Given records |
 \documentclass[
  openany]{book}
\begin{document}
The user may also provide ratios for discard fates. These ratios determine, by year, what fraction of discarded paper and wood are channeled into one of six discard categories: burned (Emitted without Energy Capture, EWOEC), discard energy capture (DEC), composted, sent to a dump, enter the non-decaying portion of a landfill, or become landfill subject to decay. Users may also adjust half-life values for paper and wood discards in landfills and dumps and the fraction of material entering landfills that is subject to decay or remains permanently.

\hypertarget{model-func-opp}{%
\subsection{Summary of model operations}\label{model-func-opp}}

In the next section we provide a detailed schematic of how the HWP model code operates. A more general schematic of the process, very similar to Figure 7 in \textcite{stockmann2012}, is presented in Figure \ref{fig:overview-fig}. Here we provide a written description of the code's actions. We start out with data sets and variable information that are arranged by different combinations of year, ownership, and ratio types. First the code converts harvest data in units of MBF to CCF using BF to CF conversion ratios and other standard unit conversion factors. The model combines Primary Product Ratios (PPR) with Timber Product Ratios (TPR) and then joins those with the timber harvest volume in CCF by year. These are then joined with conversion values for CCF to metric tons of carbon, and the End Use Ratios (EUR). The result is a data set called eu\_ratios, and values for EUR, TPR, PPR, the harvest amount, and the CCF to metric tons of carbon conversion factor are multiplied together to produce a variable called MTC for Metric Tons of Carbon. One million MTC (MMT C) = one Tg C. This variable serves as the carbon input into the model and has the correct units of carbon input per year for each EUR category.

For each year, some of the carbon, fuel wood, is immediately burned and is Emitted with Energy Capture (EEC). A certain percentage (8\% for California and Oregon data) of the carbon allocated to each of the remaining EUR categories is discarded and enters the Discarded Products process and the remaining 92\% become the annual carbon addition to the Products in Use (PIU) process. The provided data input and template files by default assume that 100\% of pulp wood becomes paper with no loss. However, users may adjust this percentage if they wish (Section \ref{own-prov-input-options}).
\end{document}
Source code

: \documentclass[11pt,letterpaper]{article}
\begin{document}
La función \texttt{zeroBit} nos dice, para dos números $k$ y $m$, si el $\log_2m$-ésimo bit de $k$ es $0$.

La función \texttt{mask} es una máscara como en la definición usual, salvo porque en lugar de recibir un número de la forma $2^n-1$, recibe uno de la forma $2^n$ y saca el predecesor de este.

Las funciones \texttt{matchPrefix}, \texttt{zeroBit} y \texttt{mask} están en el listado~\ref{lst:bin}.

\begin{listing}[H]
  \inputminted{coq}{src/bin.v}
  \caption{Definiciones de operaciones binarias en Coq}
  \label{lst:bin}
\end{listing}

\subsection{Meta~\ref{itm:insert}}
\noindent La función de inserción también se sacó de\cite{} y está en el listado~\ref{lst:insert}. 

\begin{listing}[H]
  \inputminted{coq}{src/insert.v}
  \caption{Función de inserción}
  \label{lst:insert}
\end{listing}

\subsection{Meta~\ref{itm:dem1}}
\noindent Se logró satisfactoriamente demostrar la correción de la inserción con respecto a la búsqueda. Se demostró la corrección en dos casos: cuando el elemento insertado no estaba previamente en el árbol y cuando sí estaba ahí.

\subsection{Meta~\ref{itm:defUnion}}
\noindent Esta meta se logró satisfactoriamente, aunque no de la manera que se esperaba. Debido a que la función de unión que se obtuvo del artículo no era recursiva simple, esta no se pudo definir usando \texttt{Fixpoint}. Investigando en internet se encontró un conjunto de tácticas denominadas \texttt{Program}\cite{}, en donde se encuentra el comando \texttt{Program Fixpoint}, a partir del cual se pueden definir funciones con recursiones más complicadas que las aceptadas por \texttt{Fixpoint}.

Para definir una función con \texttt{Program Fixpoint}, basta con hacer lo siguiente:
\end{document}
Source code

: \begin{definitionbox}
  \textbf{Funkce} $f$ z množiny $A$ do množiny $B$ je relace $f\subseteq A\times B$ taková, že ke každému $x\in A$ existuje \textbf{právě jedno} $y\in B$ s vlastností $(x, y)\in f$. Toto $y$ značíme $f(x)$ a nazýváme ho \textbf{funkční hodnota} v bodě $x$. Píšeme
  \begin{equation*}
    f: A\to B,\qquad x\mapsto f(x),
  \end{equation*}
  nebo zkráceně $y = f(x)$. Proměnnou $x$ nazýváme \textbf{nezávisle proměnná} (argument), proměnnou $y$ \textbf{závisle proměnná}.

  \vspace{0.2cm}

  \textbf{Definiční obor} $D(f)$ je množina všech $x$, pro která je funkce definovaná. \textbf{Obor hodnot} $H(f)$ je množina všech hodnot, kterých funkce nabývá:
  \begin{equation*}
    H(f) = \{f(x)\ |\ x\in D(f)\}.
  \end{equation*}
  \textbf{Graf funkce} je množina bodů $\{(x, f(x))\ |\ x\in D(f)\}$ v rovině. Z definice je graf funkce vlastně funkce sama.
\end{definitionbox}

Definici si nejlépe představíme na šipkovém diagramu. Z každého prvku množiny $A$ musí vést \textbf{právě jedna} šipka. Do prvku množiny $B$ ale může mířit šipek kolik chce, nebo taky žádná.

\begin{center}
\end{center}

Aim of the exercise | Return a faithful copy of all the records above.

Answer to the problem |
 \documentclass[
  openany]{book}
\begin{document}
The user may also provide ratios for discard fates. These ratios determine, by year, what fraction of discarded paper and wood are channeled into one of six discard categories: burned (Emitted without Energy Capture, EWOEC), discard energy capture (DEC), composted, sent to a dump, enter the non-decaying portion of a landfill, or become landfill subject to decay. Users may also adjust half-life values for paper and wood discards in landfills and dumps and the fraction of material entering landfills that is subject to decay or remains permanently.

\hypertarget{model-func-opp}{%
\subsection{Summary of model operations}\label{model-func-opp}}

In the next section we provide a detailed schematic of how the HWP model code operates. A more general schematic of the process, very similar to Figure 7 in \textcite{stockmann2012}, is presented in Figure \ref{fig:overview-fig}. Here we provide a written description of the code's actions. We start out with data sets and variable information that are arranged by different combinations of year, ownership, and ratio types. First the code converts harvest data in units of MBF to CCF using BF to CF conversion ratios and other standard unit conversion factors. The model combines Primary Product Ratios (PPR) with Timber Product Ratios (TPR) and then joins those with the timber harvest volume in CCF by year. These are then joined with conversion values for CCF to metric tons of carbon, and the End Use Ratios (EUR). The result is a data set called eu\_ratios, and values for EUR, TPR, PPR, the harvest amount, and the CCF to metric tons of carbon conversion factor are multiplied together to produce a variable called MTC for Metric Tons of Carbon. One million MTC (MMT C) = one Tg C. This variable serves as the carbon input into the model and has the correct units of carbon input per year for each EUR category.

For each year, some of the carbon, fuel wood, is immediately burned and is Emitted with Energy Capture (EEC). A certain percentage (8\% for California and Oregon data) of the carbon allocated to each of the remaining EUR categories is discarded and enters the Discarded Products process and the remaining 92\% become the annual carbon addition to the Products in Use (PIU) process. The provided data input and template files by default assume that 100\% of pulp wood becomes paper with no loss. However, users may adjust this percentage if they wish (Section \ref{own-prov-input-options}).
\end{document}
Source code

: \documentclass[11pt,letterpaper]{article}
\begin{document}
La función \texttt{zeroBit} nos dice, para dos números $k$ y $m$, si el $\log_2m$-ésimo bit de $k$ es $0$.

La función \texttt{mask} es una máscara como en la definición usual, salvo porque en lugar de recibir un número de la forma $2^n-1$, recibe uno de la forma $2^n$ y saca el predecesor de este.

Las funciones \texttt{matchPrefix}, \texttt{zeroBit} y \texttt{mask} están en el listado~\ref{lst:bin}.

\begin{listing}[H]
  \inputminted{coq}{src/bin.v}
  \caption{Definiciones de operaciones binarias en Coq}
  \label{lst:bin}
\end{listing}

\subsection{Meta~\ref{itm:insert}}
\noindent La función de inserción también se sacó de\cite{} y está en el listado~\ref{lst:insert}. 

\begin{listing}[H]
  \inputminted{coq}{src/insert.v}
  \caption{Función de inserción}
  \label{lst:insert}
\end{listing}

\subsection{Meta~\ref{itm:dem1}}
\noindent Se logró satisfactoriamente demostrar la correción de la inserción con respecto a la búsqueda. Se demostró la corrección en dos casos: cuando el elemento insertado no estaba previamente en el árbol y cuando sí estaba ahí.

\subsection{Meta~\ref{itm:defUnion}}
\noindent Esta meta se logró satisfactoriamente, aunque no de la manera que se esperaba. Debido a que la función de unión que se obtuvo del artículo no era recursiva simple, esta no se pudo definir usando \texttt{Fixpoint}. Investigando en internet se encontró un conjunto de tácticas denominadas \texttt{Program}\cite{}, en donde se encuentra el comando \texttt{Program Fixpoint}, a partir del cual se pueden definir funciones con recursiones más complicadas que las aceptadas por \texttt{Fixpoint}.

Para definir una función con \texttt{Program Fixpoint}, basta con hacer lo siguiente:
\end{document}
Source code

: \begin{definitionbox}
  \textbf{Funkce} $f$ z množiny $A$ do množiny $B$ je relace $f\subseteq A\times B$ taková, že ke každému $x\in A$ existuje \textbf{právě jedno} $y\in B$ s vlastností $(x, y)\in f$. Toto $y$ značíme $f(x)$ a nazýváme ho \textbf{funkční hodnota} v bodě $x$. Píšeme
  \begin{equation*}
    f: A\to B,\qquad x\mapsto f(x),
  \end{equation*}
  nebo zkráceně $y = f(x)$. Proměnnou $x$ nazýváme \textbf{nezávisle proměnná} (argument), proměnnou $y$ \textbf{závisle proměnná}.

  \vspace{0.2cm}

  \textbf{Definiční obor} $D(f)$ je množina všech $x$, pro která je funkce definovaná. \textbf{Obor hodnot} $H(f)$ je množina všech hodnot, kterých funkce nabývá:
  \begin{equation*}
    H(f) = \{f(x)\ |\ x\in D(f)\}.
  \end{equation*}
  \textbf{Graf funkce} je množina bodů $\{(x, f(x))\ |\ x\in D(f)\}$ v rovině. Z definice je graf funkce vlastně funkce sama.
\end{definitionbox}

Definici si nejlépe představíme na šipkovém diagramu. Z každého prvku množiny $A$ musí vést \textbf{právě jedna} šipka. Do prvku množiny $B$ ale může mířit šipek kolik chce, nebo taky žádná.

\begin{center}
\end{center}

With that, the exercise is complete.